WORK REQUEST:
Please copy out every line in the entries that includes the word "test".

INPUT:

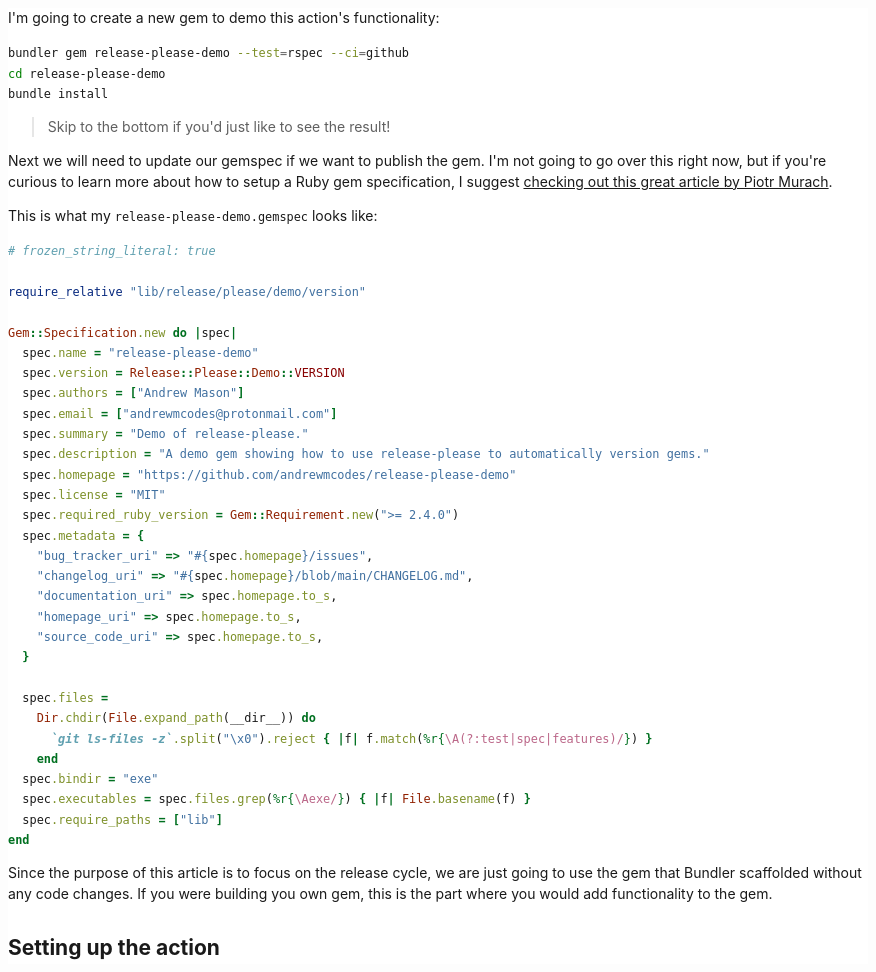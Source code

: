 I'm going to create a new gem to demo this action's functionality:

```bash
bundler gem release-please-demo --test=rspec --ci=github
cd release-please-demo
bundle install
```

> Skip to the bottom if you'd just like to see the result!

Next we will need to update our gemspec if we want to publish the gem. I'm not going to go over this right now, but if you're curious to learn more about how to setup a Ruby gem specification, I suggest [checking out this great article by Piotr Murach](https://piotrmurach.com/articles/writing-a-ruby-gem-specification/).

This is what my `release-please-demo.gemspec` looks like:

```ruby
# frozen_string_literal: true

require_relative "lib/release/please/demo/version"

Gem::Specification.new do |spec|
  spec.name = "release-please-demo"
  spec.version = Release::Please::Demo::VERSION
  spec.authors = ["Andrew Mason"]
  spec.email = ["andrewmcodes@protonmail.com"]
  spec.summary = "Demo of release-please."
  spec.description = "A demo gem showing how to use release-please to automatically version gems."
  spec.homepage = "https://github.com/andrewmcodes/release-please-demo"
  spec.license = "MIT"
  spec.required_ruby_version = Gem::Requirement.new(">= 2.4.0")
  spec.metadata = {
    "bug_tracker_uri" => "#{spec.homepage}/issues",
    "changelog_uri" => "#{spec.homepage}/blob/main/CHANGELOG.md",
    "documentation_uri" => spec.homepage.to_s,
    "homepage_uri" => spec.homepage.to_s,
    "source_code_uri" => spec.homepage.to_s,
  }

  spec.files =
    Dir.chdir(File.expand_path(__dir__)) do
      `git ls-files -z`.split("\x0").reject { |f| f.match(%r{\A(?:test|spec|features)/}) }
    end
  spec.bindir = "exe"
  spec.executables = spec.files.grep(%r{\Aexe/}) { |f| File.basename(f) }
  spec.require_paths = ["lib"]
end
```

Since the purpose of this article is to focus on the release cycle, we are just going to use the gem that Bundler scaffolded without any code changes. If you were building you own gem, this is the part where you would add functionality to the gem.

## Setting up the action

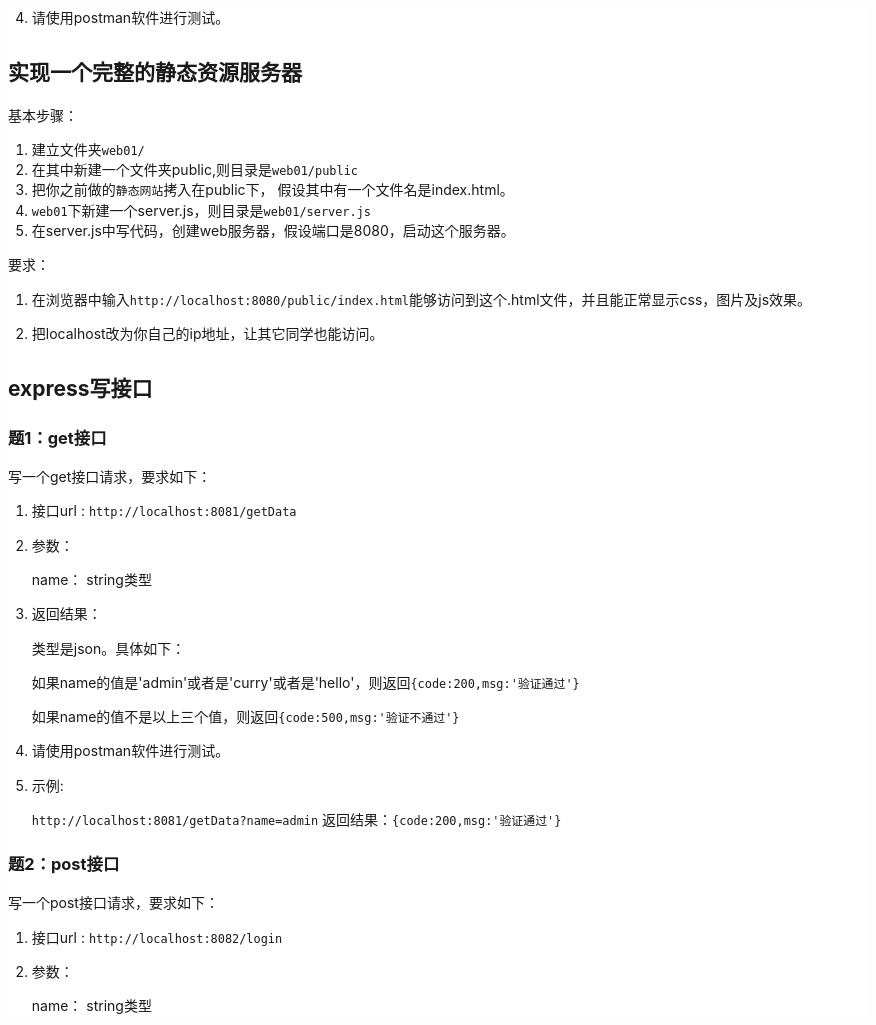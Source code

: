 4. 请使用postman软件进行测试。



## 实现一个完整的静态资源服务器

基本步骤：

1. 建立文件夹`web01/`
2. 在其中新建一个文件夹public,则目录是`web01/public`
3. 把你之前做的`静态网站`拷入在public下， 假设其中有一个文件名是index.html。
4. `web01`下新建一个server.js，则目录是`web01/server.js`
5. 在server.js中写代码，创建web服务器，假设端口是8080，启动这个服务器。



要求：

1. 在浏览器中输入`http://localhost:8080/public/index.html`能够访问到这个.html文件，并且能正常显示css，图片及js效果。

2. 把localhost改为你自己的ip地址，让其它同学也能访问。

   

## express写接口

### 题1：get接口

写一个get接口请求，要求如下：

1. 接口url : `http://localhost:8081/getData`

2. 参数：

   name： string类型

3. 返回结果：

   类型是json。具体如下：

   如果name的值是'admin'或者是'curry'或者是'hello'，则返回`{code:200,msg:'验证通过'}`

   如果name的值不是以上三个值，则返回`{code:500,msg:'验证不通过'}`

4. 请使用postman软件进行测试。

5. 示例:

   `http://localhost:8081/getData?name=admin` 返回结果：`{code:200,msg:'验证通过'}`



### 题2：post接口

写一个post接口请求，要求如下：

1. 接口url : `http://localhost:8082/login`

2. 参数：

   name： string类型
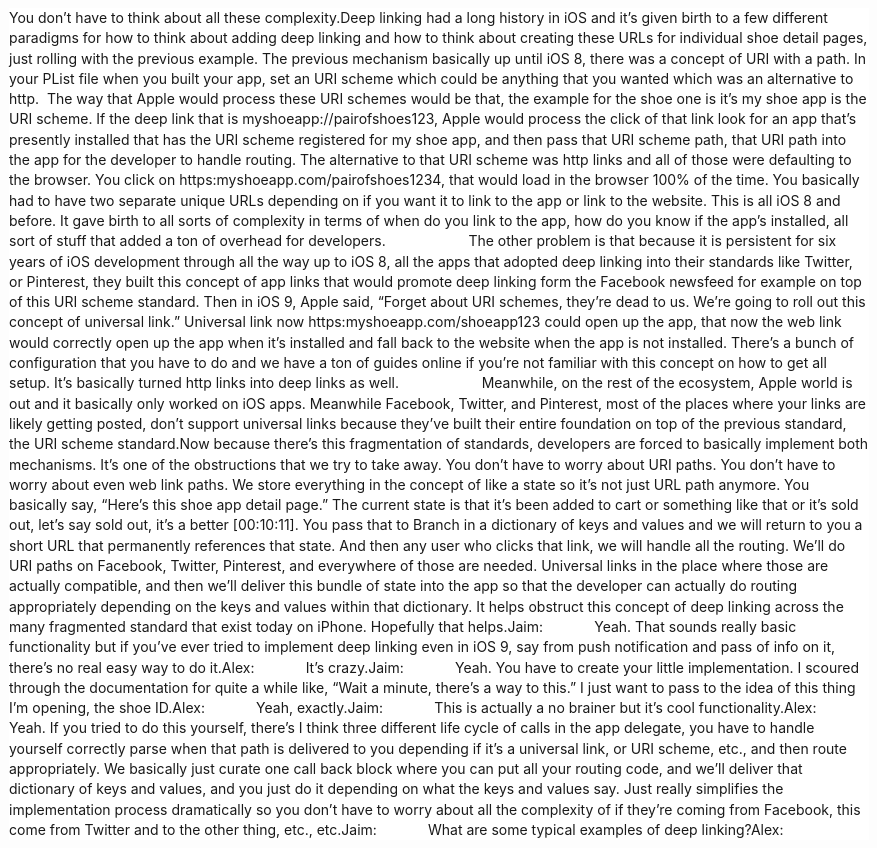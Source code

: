 You don’t have to think about all these complexity.Deep linking had a long history in iOS and it’s given birth to a few different paradigms for how to think about adding deep linking and how to think about creating these URLs for individual shoe detail pages, just rolling with the previous example. The previous mechanism basically up until iOS 8, there was a concept of URI with a path. In your PList file when you built your app, set an URI scheme which could be anything that you wanted which was an alternative to http. &nbsp;The way that Apple would process these URI schemes would be that, the example for the shoe one is it’s my shoe app is the URI scheme. If the deep link that is myshoeapp://pairofshoes123, Apple would process the click of that link look for an app that’s presently installed that has the URI scheme registered for my shoe app, and then pass that URI scheme path, that URI path into the app for the developer to handle routing. The alternative to that URI scheme was http links and all of those were defaulting to the browser. You click on https:myshoeapp.com/pairofshoes1234, that would load in the browser 100% of the time. You basically had to have two separate unique URLs depending on if you want it to link to the app or link to the website. This is all iOS 8 and before. It gave birth to all sorts of complexity in terms of when do you link to the app, how do you know if the app’s installed, all sort of stuff that added a ton of overhead for developers. &nbsp;&nbsp;&nbsp;&nbsp;&nbsp;&nbsp;&nbsp;&nbsp;&nbsp;&nbsp;&nbsp;&nbsp;&nbsp;&nbsp;&nbsp;&nbsp;&nbsp;&nbsp;&nbsp; The other problem is that because it is persistent for six years of iOS development through all the way up to iOS 8, all the apps that adopted deep linking into their standards like Twitter, or Pinterest, they built this concept of app links that would promote deep linking form the Facebook newsfeed for example on top of this URI scheme standard. Then in iOS 9, Apple said, “Forget about URI schemes, they’re dead to us. We’re going to roll out this concept of universal link.” Universal link now https:myshoeapp.com/shoeapp123 could open up the app, that now the web link would correctly open up the app when it’s installed and fall back to the website when the app is not installed. There’s a bunch of configuration that you have to do and we have a ton of guides online if you’re not familiar with this concept on how to get all setup. It’s basically turned http links into deep links as well. &nbsp;&nbsp;&nbsp;&nbsp;&nbsp;&nbsp;&nbsp;&nbsp;&nbsp;&nbsp;&nbsp;&nbsp;&nbsp;&nbsp;&nbsp;&nbsp;&nbsp;&nbsp;&nbsp; Meanwhile, on the rest of the ecosystem, Apple world is out and it basically only worked on iOS apps. Meanwhile Facebook, Twitter, and Pinterest, most of the places where your links are likely getting posted, don’t support universal links because they’ve built their entire foundation on top of the previous standard, the URI scheme standard.Now because there’s this fragmentation of standards, developers are forced to basically implement both mechanisms. It’s one of the obstructions that we try to take away. You don’t have to worry about URI paths. You don’t have to worry about even web link paths. We store everything in the concept of like a state so it’s not just URL path anymore. You basically say, “Here’s this shoe app detail page.” The current state is that it’s been added to cart or something like that or it’s sold out, let’s say sold out, it’s a better [00:10:11]. You pass that to Branch in a dictionary of keys and values and we will return to you a short URL that permanently references that state. And then any user who clicks that link, we will handle all the routing. We’ll do URI paths on Facebook, Twitter, Pinterest, and everywhere of those are needed. Universal links in the place where those are actually compatible, and then we’ll deliver this bundle of state into the app so that the developer can actually do routing appropriately depending on the keys and values within that dictionary. It helps obstruct this concept of deep linking across the many fragmented standard that exist today on iPhone. Hopefully that helps.Jaim: &nbsp;&nbsp;&nbsp;&nbsp;&nbsp;&nbsp;&nbsp;&nbsp;&nbsp;&nbsp;&nbsp; Yeah. That sounds really basic functionality but if you’ve ever tried to implement deep linking even in iOS 9, say from push notification and pass of info on it, there’s no real easy way to do it.Alex: &nbsp;&nbsp;&nbsp;&nbsp;&nbsp;&nbsp;&nbsp;&nbsp;&nbsp;&nbsp;&nbsp; It’s crazy.Jaim: &nbsp;&nbsp;&nbsp;&nbsp;&nbsp;&nbsp;&nbsp;&nbsp;&nbsp;&nbsp;&nbsp; Yeah. You have to create your little implementation. I scoured through the documentation for quite a while like, “Wait a minute, there’s a way to this.” I just want to pass to the idea of this thing I’m opening, the shoe ID.Alex: &nbsp;&nbsp;&nbsp;&nbsp;&nbsp;&nbsp;&nbsp;&nbsp;&nbsp;&nbsp;&nbsp; Yeah, exactly.Jaim: &nbsp;&nbsp;&nbsp;&nbsp;&nbsp;&nbsp;&nbsp;&nbsp;&nbsp;&nbsp;&nbsp; This is actually a no brainer but it’s cool functionality.Alex: &nbsp;&nbsp;&nbsp;&nbsp;&nbsp;&nbsp;&nbsp;&nbsp;&nbsp;&nbsp;&nbsp; Yeah. If you tried to do this yourself, there’s I think three different life cycle of calls in the app delegate, you have to handle yourself correctly parse when that path is delivered to you depending if it’s a universal link, or URI scheme, etc., and then route appropriately. We basically just curate one call back block where you can put all your routing code, and we’ll deliver that dictionary of keys and values, and you just do it depending on what the keys and values say. Just really simplifies the implementation process dramatically so you don’t have to worry about all the complexity of if they’re coming from Facebook, this come from Twitter and to the other thing, etc., etc.Jaim: &nbsp;&nbsp;&nbsp;&nbsp;&nbsp;&nbsp;&nbsp;&nbsp;&nbsp;&nbsp;&nbsp; What are some typical examples of deep linking?Alex:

ANSWER TO THE EXERCISE:
bundler gem release-please-demo --test=rspec --ci=github
      `git ls-files -z`.split("\x0").reject { |f| f.match(%r{\A(?:test|spec|features)/}) }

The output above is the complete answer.